▶ _Required work_
Write every line of the material again exactly, with no pictures in the copy.

━━━━

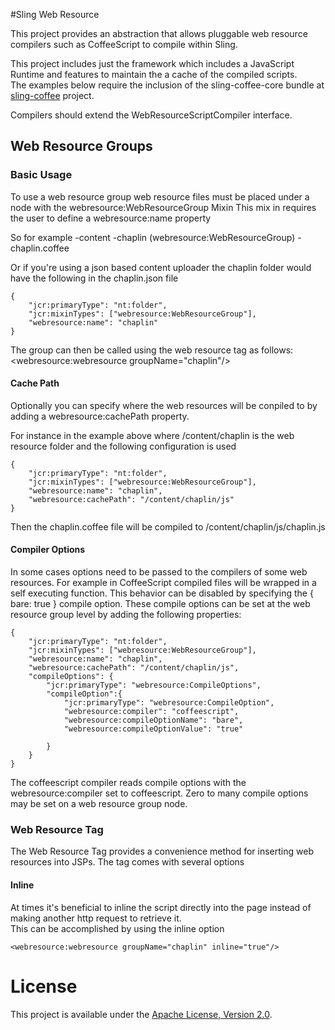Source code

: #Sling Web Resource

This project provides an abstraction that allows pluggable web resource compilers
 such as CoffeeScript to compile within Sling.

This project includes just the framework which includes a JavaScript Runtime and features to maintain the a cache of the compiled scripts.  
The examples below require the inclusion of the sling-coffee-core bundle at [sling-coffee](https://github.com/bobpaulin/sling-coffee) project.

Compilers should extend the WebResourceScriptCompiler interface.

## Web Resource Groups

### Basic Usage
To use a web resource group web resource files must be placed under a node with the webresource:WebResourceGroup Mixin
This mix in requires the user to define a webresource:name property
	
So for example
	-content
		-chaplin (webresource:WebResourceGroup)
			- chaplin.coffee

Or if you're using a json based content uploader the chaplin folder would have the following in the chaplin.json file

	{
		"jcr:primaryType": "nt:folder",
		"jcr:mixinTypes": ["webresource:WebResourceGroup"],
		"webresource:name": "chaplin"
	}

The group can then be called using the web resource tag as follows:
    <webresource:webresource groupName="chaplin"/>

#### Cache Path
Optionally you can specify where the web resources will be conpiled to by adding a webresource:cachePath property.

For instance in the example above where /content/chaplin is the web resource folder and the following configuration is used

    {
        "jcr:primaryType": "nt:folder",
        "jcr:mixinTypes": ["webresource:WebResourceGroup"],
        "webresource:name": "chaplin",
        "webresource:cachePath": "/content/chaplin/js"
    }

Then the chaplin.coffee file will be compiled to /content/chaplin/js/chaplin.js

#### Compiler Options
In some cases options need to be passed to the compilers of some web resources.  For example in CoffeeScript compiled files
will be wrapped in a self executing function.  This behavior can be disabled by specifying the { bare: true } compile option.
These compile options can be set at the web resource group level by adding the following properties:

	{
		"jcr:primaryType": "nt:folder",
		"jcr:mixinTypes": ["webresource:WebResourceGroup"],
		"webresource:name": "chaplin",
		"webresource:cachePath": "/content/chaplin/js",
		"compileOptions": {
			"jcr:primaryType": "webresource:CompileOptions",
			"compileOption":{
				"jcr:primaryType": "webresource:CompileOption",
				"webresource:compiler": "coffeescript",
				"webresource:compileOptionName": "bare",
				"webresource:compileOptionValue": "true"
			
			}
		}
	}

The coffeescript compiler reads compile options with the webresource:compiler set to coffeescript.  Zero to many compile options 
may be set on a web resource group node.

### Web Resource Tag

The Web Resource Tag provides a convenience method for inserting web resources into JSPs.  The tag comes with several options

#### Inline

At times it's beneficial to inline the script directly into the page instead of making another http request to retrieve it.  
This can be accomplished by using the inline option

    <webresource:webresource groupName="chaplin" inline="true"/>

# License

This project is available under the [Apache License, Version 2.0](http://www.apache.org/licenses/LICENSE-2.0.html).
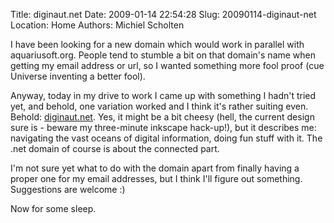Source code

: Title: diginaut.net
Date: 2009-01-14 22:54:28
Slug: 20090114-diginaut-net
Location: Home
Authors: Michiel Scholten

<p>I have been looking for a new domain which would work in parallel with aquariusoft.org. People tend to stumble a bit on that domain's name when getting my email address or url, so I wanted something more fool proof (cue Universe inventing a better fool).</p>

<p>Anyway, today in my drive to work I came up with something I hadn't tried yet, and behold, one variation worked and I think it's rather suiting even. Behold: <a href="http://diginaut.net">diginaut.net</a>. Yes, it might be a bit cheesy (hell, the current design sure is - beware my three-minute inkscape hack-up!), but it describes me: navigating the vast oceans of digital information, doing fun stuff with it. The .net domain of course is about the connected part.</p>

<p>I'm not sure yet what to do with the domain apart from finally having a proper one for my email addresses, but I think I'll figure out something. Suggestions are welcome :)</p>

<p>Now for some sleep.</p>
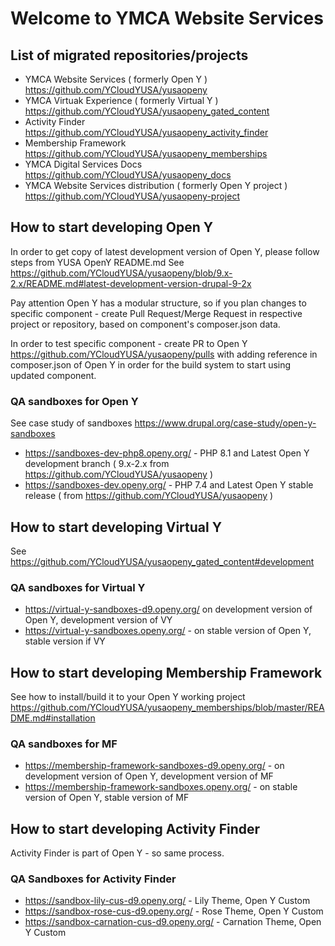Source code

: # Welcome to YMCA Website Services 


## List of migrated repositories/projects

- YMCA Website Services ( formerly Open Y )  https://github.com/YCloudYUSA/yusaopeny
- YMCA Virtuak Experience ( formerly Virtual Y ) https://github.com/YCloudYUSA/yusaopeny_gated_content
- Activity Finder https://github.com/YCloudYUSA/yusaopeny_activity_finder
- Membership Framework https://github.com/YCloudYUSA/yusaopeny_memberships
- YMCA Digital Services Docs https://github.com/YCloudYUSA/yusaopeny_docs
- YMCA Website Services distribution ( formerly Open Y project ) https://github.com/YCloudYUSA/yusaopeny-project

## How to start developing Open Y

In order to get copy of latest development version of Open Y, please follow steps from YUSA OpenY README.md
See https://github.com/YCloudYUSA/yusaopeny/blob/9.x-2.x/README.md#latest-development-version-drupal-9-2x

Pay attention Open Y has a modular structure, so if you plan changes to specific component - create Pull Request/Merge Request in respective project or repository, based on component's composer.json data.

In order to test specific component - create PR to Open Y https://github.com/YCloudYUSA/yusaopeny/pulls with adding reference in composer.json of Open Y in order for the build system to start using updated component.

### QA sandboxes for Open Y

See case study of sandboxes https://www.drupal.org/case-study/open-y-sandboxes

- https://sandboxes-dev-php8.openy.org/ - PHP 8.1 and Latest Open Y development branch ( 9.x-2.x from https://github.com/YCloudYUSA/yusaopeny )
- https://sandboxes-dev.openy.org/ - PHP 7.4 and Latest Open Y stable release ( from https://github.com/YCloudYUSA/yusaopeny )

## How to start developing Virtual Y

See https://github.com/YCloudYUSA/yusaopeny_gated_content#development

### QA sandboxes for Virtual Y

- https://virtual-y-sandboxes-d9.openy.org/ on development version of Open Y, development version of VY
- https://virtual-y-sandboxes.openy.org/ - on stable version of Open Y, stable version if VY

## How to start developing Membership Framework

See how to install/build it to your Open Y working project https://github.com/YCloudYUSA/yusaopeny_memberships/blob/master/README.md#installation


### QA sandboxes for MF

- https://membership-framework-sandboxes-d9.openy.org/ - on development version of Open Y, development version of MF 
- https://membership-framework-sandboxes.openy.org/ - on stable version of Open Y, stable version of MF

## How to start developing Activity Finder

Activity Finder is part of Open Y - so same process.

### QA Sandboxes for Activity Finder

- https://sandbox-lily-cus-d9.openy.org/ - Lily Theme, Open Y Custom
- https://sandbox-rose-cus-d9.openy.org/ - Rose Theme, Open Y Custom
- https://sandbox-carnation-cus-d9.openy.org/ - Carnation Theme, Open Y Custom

━━━━

▶ _Exercise answer_
Source code

: #Sling Web Resource

This project provides an abstraction that allows pluggable web resource compilers
 such as CoffeeScript to compile within Sling.

This project includes just the framework which includes a JavaScript Runtime and features to maintain the a cache of the compiled scripts.  
The examples below require the inclusion of the sling-coffee-core bundle at [sling-coffee](https://github.com/bobpaulin/sling-coffee) project.

Compilers should extend the WebResourceScriptCompiler interface.

## Web Resource Groups

### Basic Usage
To use a web resource group web resource files must be placed under a node with the webresource:WebResourceGroup Mixin
This mix in requires the user to define a webresource:name property
	
So for example
	-content
		-chaplin (webresource:WebResourceGroup)
			- chaplin.coffee

Or if you're using a json based content uploader the chaplin folder would have the following in the chaplin.json file

	{
		"jcr:primaryType": "nt:folder",
		"jcr:mixinTypes": ["webresource:WebResourceGroup"],
		"webresource:name": "chaplin"
	}

The group can then be called using the web resource tag as follows:
    <webresource:webresource groupName="chaplin"/>

#### Cache Path
Optionally you can specify where the web resources will be conpiled to by adding a webresource:cachePath property.

For instance in the example above where /content/chaplin is the web resource folder and the following configuration is used

    {
        "jcr:primaryType": "nt:folder",
        "jcr:mixinTypes": ["webresource:WebResourceGroup"],
        "webresource:name": "chaplin",
        "webresource:cachePath": "/content/chaplin/js"
    }

Then the chaplin.coffee file will be compiled to /content/chaplin/js/chaplin.js

#### Compiler Options
In some cases options need to be passed to the compilers of some web resources.  For example in CoffeeScript compiled files
will be wrapped in a self executing function.  This behavior can be disabled by specifying the { bare: true } compile option.
These compile options can be set at the web resource group level by adding the following properties:

	{
		"jcr:primaryType": "nt:folder",
		"jcr:mixinTypes": ["webresource:WebResourceGroup"],
		"webresource:name": "chaplin",
		"webresource:cachePath": "/content/chaplin/js",
		"compileOptions": {
			"jcr:primaryType": "webresource:CompileOptions",
			"compileOption":{
				"jcr:primaryType": "webresource:CompileOption",
				"webresource:compiler": "coffeescript",
				"webresource:compileOptionName": "bare",
				"webresource:compileOptionValue": "true"
			
			}
		}
	}

The coffeescript compiler reads compile options with the webresource:compiler set to coffeescript.  Zero to many compile options 
may be set on a web resource group node.

### Web Resource Tag

The Web Resource Tag provides a convenience method for inserting web resources into JSPs.  The tag comes with several options

#### Inline

At times it's beneficial to inline the script directly into the page instead of making another http request to retrieve it.  
This can be accomplished by using the inline option

    <webresource:webresource groupName="chaplin" inline="true"/>

# License

This project is available under the [Apache License, Version 2.0](http://www.apache.org/licenses/LICENSE-2.0.html).
Source code

: Title: diginaut.net
Date: 2009-01-14 22:54:28
Slug: 20090114-diginaut-net
Location: Home
Authors: Michiel Scholten

<p>I have been looking for a new domain which would work in parallel with aquariusoft.org. People tend to stumble a bit on that domain's name when getting my email address or url, so I wanted something more fool proof (cue Universe inventing a better fool).</p>

<p>Anyway, today in my drive to work I came up with something I hadn't tried yet, and behold, one variation worked and I think it's rather suiting even. Behold: <a href="http://diginaut.net">diginaut.net</a>. Yes, it might be a bit cheesy (hell, the current design sure is - beware my three-minute inkscape hack-up!), but it describes me: navigating the vast oceans of digital information, doing fun stuff with it. The .net domain of course is about the connected part.</p>

<p>I'm not sure yet what to do with the domain apart from finally having a proper one for my email addresses, but I think I'll figure out something. Suggestions are welcome :)</p>

<p>Now for some sleep.</p>
Source code

: # Welcome to YMCA Website Services 


## List of migrated repositories/projects

- YMCA Website Services ( formerly Open Y )  https://github.com/YCloudYUSA/yusaopeny
- YMCA Virtuak Experience ( formerly Virtual Y ) https://github.com/YCloudYUSA/yusaopeny_gated_content
- Activity Finder https://github.com/YCloudYUSA/yusaopeny_activity_finder
- Membership Framework https://github.com/YCloudYUSA/yusaopeny_memberships
- YMCA Digital Services Docs https://github.com/YCloudYUSA/yusaopeny_docs
- YMCA Website Services distribution ( formerly Open Y project ) https://github.com/YCloudYUSA/yusaopeny-project

## How to start developing Open Y

In order to get copy of latest development version of Open Y, please follow steps from YUSA OpenY README.md
See https://github.com/YCloudYUSA/yusaopeny/blob/9.x-2.x/README.md#latest-development-version-drupal-9-2x

Pay attention Open Y has a modular structure, so if you plan changes to specific component - create Pull Request/Merge Request in respective project or repository, based on component's composer.json data.

In order to test specific component - create PR to Open Y https://github.com/YCloudYUSA/yusaopeny/pulls with adding reference in composer.json of Open Y in order for the build system to start using updated component.

### QA sandboxes for Open Y

See case study of sandboxes https://www.drupal.org/case-study/open-y-sandboxes

- https://sandboxes-dev-php8.openy.org/ - PHP 8.1 and Latest Open Y development branch ( 9.x-2.x from https://github.com/YCloudYUSA/yusaopeny )
- https://sandboxes-dev.openy.org/ - PHP 7.4 and Latest Open Y stable release ( from https://github.com/YCloudYUSA/yusaopeny )

## How to start developing Virtual Y

See https://github.com/YCloudYUSA/yusaopeny_gated_content#development

### QA sandboxes for Virtual Y

- https://virtual-y-sandboxes-d9.openy.org/ on development version of Open Y, development version of VY
- https://virtual-y-sandboxes.openy.org/ - on stable version of Open Y, stable version if VY

## How to start developing Membership Framework

See how to install/build it to your Open Y working project https://github.com/YCloudYUSA/yusaopeny_memberships/blob/master/README.md#installation


### QA sandboxes for MF

- https://membership-framework-sandboxes-d9.openy.org/ - on development version of Open Y, development version of MF 
- https://membership-framework-sandboxes.openy.org/ - on stable version of Open Y, stable version of MF

## How to start developing Activity Finder

Activity Finder is part of Open Y - so same process.

### QA Sandboxes for Activity Finder

- https://sandbox-lily-cus-d9.openy.org/ - Lily Theme, Open Y Custom
- https://sandbox-rose-cus-d9.openy.org/ - Rose Theme, Open Y Custom
- https://sandbox-carnation-cus-d9.openy.org/ - Carnation Theme, Open Y Custom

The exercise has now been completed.